Jarchow: Gemeinsame Linie nach außen vertreten
Der 64-Jährige arbeitete in der Vergangenheit sowohl im Aufsichtsrat als auch im Vorstand des HSV und weiß um die Bedeutung einer funktionierenden Führung. Konstruktives Streiten gehöre dazu, solange es nicht zum Gegeneinander wird.
"Auf Dauer ist es ganz wichtig, dass man eine gemeinsame Linie nach außen vertritt. Ein permanenter Streit kann einem Verein schaden“, sagt Jarchow, der Machtkämpfe beim HSV zwischen 2011 und 2015 ebenso erlebt hat wie den Kampf um die Existenz.
Hören Sie hier den HSV-Podcast mit Carl Jarchow:
Corona-Folgen: Muss Kühne den HSV retten?

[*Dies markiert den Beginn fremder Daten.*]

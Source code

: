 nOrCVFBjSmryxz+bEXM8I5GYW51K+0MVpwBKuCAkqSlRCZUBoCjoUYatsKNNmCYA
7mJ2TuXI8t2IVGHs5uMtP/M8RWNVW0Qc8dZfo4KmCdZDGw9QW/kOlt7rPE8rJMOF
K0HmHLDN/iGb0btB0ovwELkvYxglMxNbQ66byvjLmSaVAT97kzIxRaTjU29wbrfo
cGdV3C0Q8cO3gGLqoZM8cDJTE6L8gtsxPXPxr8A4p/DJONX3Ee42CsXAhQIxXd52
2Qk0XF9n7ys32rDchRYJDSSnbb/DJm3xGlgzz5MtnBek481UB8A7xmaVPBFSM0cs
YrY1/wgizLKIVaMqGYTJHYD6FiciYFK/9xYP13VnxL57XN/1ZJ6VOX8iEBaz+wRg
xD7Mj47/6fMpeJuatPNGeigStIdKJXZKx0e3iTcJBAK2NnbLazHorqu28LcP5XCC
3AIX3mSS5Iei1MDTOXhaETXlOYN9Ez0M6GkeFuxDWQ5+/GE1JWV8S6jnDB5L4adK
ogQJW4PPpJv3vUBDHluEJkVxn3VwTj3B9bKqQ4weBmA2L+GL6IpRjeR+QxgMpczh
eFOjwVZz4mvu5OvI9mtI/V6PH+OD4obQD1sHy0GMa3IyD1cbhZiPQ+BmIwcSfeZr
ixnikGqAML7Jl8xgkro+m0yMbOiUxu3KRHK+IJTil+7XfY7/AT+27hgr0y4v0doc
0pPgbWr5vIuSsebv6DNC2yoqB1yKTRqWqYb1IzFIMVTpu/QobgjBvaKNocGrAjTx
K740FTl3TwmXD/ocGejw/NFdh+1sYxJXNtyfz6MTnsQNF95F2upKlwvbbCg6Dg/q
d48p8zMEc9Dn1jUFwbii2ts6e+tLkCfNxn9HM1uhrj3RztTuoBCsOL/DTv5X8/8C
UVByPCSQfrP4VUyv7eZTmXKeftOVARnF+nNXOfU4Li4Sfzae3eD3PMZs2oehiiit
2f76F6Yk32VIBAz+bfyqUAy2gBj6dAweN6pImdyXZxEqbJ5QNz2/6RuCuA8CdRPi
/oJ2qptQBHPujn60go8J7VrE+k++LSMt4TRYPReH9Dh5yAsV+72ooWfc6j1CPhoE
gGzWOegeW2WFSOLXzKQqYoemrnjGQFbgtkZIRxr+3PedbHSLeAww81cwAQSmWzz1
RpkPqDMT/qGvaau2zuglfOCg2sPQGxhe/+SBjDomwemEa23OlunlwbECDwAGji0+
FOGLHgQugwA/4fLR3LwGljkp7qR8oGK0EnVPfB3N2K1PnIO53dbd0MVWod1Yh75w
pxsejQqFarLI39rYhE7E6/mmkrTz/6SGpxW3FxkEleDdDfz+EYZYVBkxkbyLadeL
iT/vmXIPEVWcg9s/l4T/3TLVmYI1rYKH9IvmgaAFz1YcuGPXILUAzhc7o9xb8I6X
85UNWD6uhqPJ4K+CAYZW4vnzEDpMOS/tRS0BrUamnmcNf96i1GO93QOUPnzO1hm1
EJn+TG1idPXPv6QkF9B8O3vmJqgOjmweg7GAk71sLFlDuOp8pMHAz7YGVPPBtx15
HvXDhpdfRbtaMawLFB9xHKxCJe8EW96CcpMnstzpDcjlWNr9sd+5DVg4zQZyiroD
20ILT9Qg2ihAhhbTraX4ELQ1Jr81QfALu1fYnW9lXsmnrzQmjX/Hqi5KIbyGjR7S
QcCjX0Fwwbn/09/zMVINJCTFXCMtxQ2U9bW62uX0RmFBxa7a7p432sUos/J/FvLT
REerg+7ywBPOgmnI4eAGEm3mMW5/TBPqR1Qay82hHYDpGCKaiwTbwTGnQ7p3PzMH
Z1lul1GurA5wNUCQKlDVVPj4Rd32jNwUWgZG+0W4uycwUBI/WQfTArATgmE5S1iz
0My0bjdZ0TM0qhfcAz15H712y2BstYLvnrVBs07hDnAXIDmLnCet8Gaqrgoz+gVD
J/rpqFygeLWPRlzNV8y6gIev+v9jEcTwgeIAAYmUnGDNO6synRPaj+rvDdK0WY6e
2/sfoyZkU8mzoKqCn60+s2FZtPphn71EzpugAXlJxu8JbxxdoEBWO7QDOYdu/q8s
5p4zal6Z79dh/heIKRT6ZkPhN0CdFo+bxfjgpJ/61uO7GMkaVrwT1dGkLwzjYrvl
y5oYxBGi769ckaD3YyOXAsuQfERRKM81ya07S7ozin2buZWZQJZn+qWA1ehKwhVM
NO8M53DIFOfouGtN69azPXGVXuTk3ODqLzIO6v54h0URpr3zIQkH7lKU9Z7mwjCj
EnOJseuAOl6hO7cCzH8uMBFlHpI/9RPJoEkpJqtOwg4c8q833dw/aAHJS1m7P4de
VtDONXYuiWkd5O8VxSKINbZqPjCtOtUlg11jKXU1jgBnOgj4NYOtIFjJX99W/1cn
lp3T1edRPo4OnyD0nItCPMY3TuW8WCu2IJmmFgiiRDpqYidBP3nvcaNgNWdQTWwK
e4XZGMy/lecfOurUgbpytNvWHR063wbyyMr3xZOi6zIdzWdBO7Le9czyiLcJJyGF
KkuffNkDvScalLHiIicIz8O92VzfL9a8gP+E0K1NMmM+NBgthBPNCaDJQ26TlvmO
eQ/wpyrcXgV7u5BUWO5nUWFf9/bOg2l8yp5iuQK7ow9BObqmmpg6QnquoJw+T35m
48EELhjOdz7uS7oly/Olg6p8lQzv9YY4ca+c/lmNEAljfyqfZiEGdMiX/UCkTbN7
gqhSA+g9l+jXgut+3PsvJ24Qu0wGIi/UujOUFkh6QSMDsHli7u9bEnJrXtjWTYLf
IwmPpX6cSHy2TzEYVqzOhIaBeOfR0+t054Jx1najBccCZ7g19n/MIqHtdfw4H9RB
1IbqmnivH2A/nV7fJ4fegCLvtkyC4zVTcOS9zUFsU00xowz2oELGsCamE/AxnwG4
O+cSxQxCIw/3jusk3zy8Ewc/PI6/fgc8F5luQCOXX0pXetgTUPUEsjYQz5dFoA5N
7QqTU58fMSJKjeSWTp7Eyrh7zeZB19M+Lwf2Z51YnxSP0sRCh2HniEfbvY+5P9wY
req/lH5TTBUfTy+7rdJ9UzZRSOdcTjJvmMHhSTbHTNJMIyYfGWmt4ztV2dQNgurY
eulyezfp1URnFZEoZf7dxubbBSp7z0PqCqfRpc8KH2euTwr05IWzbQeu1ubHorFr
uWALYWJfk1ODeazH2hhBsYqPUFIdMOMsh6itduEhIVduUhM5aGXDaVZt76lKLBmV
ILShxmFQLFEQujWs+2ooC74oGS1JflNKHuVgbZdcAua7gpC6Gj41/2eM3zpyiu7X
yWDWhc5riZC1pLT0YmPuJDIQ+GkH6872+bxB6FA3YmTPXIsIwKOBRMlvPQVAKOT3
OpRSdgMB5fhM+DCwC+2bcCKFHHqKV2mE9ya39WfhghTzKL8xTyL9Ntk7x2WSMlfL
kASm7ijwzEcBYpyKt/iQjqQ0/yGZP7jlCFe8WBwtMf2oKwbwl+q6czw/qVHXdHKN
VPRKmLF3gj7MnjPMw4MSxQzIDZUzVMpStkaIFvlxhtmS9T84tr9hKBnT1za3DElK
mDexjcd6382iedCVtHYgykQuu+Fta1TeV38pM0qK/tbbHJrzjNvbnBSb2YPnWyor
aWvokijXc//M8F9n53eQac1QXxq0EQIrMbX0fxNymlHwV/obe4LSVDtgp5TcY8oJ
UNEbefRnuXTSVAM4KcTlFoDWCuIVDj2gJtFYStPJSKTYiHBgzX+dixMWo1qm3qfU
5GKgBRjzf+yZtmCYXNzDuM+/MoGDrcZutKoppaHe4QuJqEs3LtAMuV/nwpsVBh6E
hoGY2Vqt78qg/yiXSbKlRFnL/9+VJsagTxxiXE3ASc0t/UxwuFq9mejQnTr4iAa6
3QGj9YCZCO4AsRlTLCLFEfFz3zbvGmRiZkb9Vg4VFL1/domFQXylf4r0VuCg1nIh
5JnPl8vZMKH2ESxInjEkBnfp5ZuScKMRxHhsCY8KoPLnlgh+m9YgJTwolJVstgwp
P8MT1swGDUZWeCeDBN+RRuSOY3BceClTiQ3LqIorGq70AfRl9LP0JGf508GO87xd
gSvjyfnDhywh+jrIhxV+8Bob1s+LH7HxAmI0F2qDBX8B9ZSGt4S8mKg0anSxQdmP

"Die größte Gefahr ist, dass es beim HSV zu ernsthaften wirtschaftlichen Schwierigkeiten kommt“, sagt Jarchow und meint damit nicht die Probleme im Vorstand, sondern den möglichen massiven Finanzschaden durch die Corona-Folgen.
Muss im Fall der Fälle Investor Kühne wieder einspringen? "Wenn es wirklich dramatisch eng wird und die Existenz in Gefahr ist, kann ich mir das vorstellen“, sagt Jarchow.
Aufsichtsratschef Köttgen muss nun mit seiner Ruhe, mit der er sein Recycling-Unternehmen Remondis führt, auch die Verantwortlichen des HSV auf eine Linie bringen. Denn eines ist klar: Was an diesem Donnerstag besprochen wird, dürfte die Zukunft des HSV ganz entscheidend beeinflussen.